# Task
If a line below contains the string "have", return that line.

+-------+

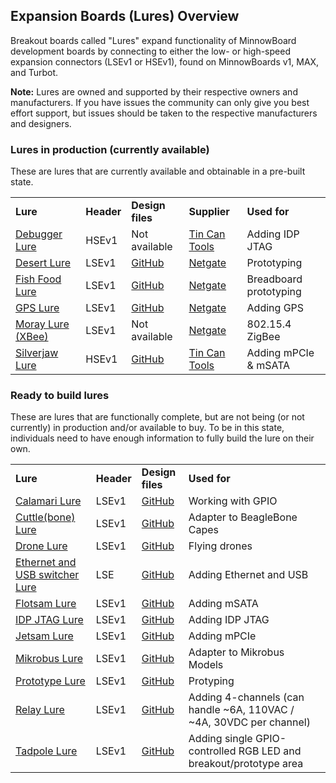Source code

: ## Expansion Boards (Lures) Overview

Breakout boards called "Lures" expand functionality of MinnowBoard development boards 
by connecting to either the low- or high-speed expansion connectors (LSEv1 or HSEv1), found on
MinnowBoards v1, MAX, and Turbot. 

**Note:** Lures are owned and supported by their respective owners and manufacturers. 
If you have issues the community can only give you best effort support, but 
issues should be taken to the respective manufacturers and designers.

### Lures in production (currently available)

These are lures that are currently available and obtainable in a pre-built state.

| |  |  |  |  |
|----|----|----|----|----|
|**Lure**    | **Header** | **Design files** | **Supplier** | **Used for** | 
| [Debugger Lure](debugger-lure) |  HSEv1 |  Not available |  [Tin Can Tools](http://www.tincantools.com/Debugger-Lure.html)  | Adding IDP JTAG |
| [Desert Lure](desert-lure) |  LSEv1  |  [GitHub](https://github.com/MinnowBoard-org/design-files/tree/master/expansion-boards-lures/desert-lure)  |  [Netgate](https://store.netgate.com/Lures/Desert.aspx)  | Prototyping |
| [Fish Food Lure](fish-food-lure) |  LSEv1  |  [GitHub](https://github.com/MinnowBoard-org/design-files/tree/master/expansion-boards-lures/fish-food-lure)  |  [Netgate](https://store.netgate.com/Lures/FishFood.aspx)  | Breadboard prototyping |
| [GPS Lure](gps-lure) |  LSEv1  |  [GitHub](https://github.com/MinnowBoard-org/design-files/tree/master/expansion-boards-lures/gps-lure)  |  [Netgate](https://store.netgate.com/Lures/GPS.aspx)  | Adding GPS |
| [Moray Lure (XBee)](moray-lure) |  LSEv1  |  Not available  |  [Netgate](https://store.netgate.com/Lures/Moray.aspx)  | 802.15.4 ZigBee |
| [Silverjaw Lure](silverjaw-lure) |  HSEv1  |  [GitHub](https://github.com/MinnowBoard-org/design-files/tree/master/expansion-boards-lures/silverjaw-lure) |  [Tin Can Tools](http://www.tincantools.com/MinowBoard_Max_Add-ons/Silverjaw_Lure.html)  | Adding mPCIe & mSATA |


### Ready to build lures

These are lures that are functionally complete, but are not being (or not 
currently) in production and/or available to buy. To be in this state, individuals 
need to have enough information to fully build the lure on their own.

| |  |  |  |  |
|----|----|----|----|----|
|**Lure**    | **Header** | **Design files** |  **Used for** |
| [Calamari Lure](calamari-lure) |  LSEv1  | [GitHub](https://github.com/MinnowBoard-org/design-files/tree/master/expansion-boards-lures/calamari-lure)   | Working with GPIO |
| [Cuttle(bone) Lure](cuttlebone-lure) |  LSEv1  |  [GitHub](https://github.com/MinnowBoard-org/design-files/tree/master/expansion-boards-lures/cuttle-bone-lure) | Adapter to BeagleBone Capes |
| [Drone Lure](drone-lure) |  LSEv1  |[GitHub](https://github.com/MinnowBoard-org/design-files/tree/master/expansion-boards-lures/drone-lure)  | Flying drones |
| [Ethernet and USB switcher Lure](ethernet-usb-switcher-lure) |  LSE  |   [GitHub](https://github.com/MinnowBoard-org/design-files/tree/master/expansion-boards-lures/ethernet-usb-switcher-lure) | Adding Ethernet and USB |
| [Flotsam Lure](flotsam-lure) |  LSEv1  | [GitHub](https://github.com/MinnowBoard-org/design-files/tree/master/expansion-boards-lures/flotsam-lure)  |  Adding mSATA |
| [IDP JTAG Lure](idp-jtag-lure) |  LSEv1  |  [GitHub](https://github.com/MinnowBoard-org/design-files/tree/master/expansion-boards-lures/idp-jtag-lure) | Adding IDP JTAG |
| [Jetsam Lure](jetsam-lure)  |  LSEv1  |  [GitHub](https://github.com/MinnowBoard-org/design-files/tree/master/expansion-boards-lures/jetsam-lure)  | Adding mPCIe |
| [Mikrobus Lure](mikrobus-lure) |  LSEv1  | [GitHub](https://github.com/MinnowBoard-org/design-files/tree/master/expansion-boards-lures/mikrobus-lure)   |  Adapter to Mikrobus Models |
| [Prototype Lure](prototype-lure) |  LSEv1  | [GitHub](https://github.com/MinnowBoard-org/design-files/tree/master/expansion-boards-lures/prototype-lure)  |  Protyping |
| [Relay Lure](relay-lure) |  LSEv1  |  [GitHub](https://github.com/MinnowBoard-org/design-files/tree/master/expansion-boards-lures/relay-lure)  | Adding 4-channels (can handle ~6A, 110VAC / ~4A, 30VDC per channel) |
| [Tadpole Lure](tadpole-lure)  |  LSEv1  |  [GitHub](https://github.com/MinnowBoard-org/design-files/tree/master/expansion-boards-lures/tadpole-lure)  | Adding single GPIO-controlled RGB LED and breakout/prototype area |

+-------+

# Answer to the problem
If you have issues the community can only give you best effort support, but 
need to have enough information to fully build the lure on their own.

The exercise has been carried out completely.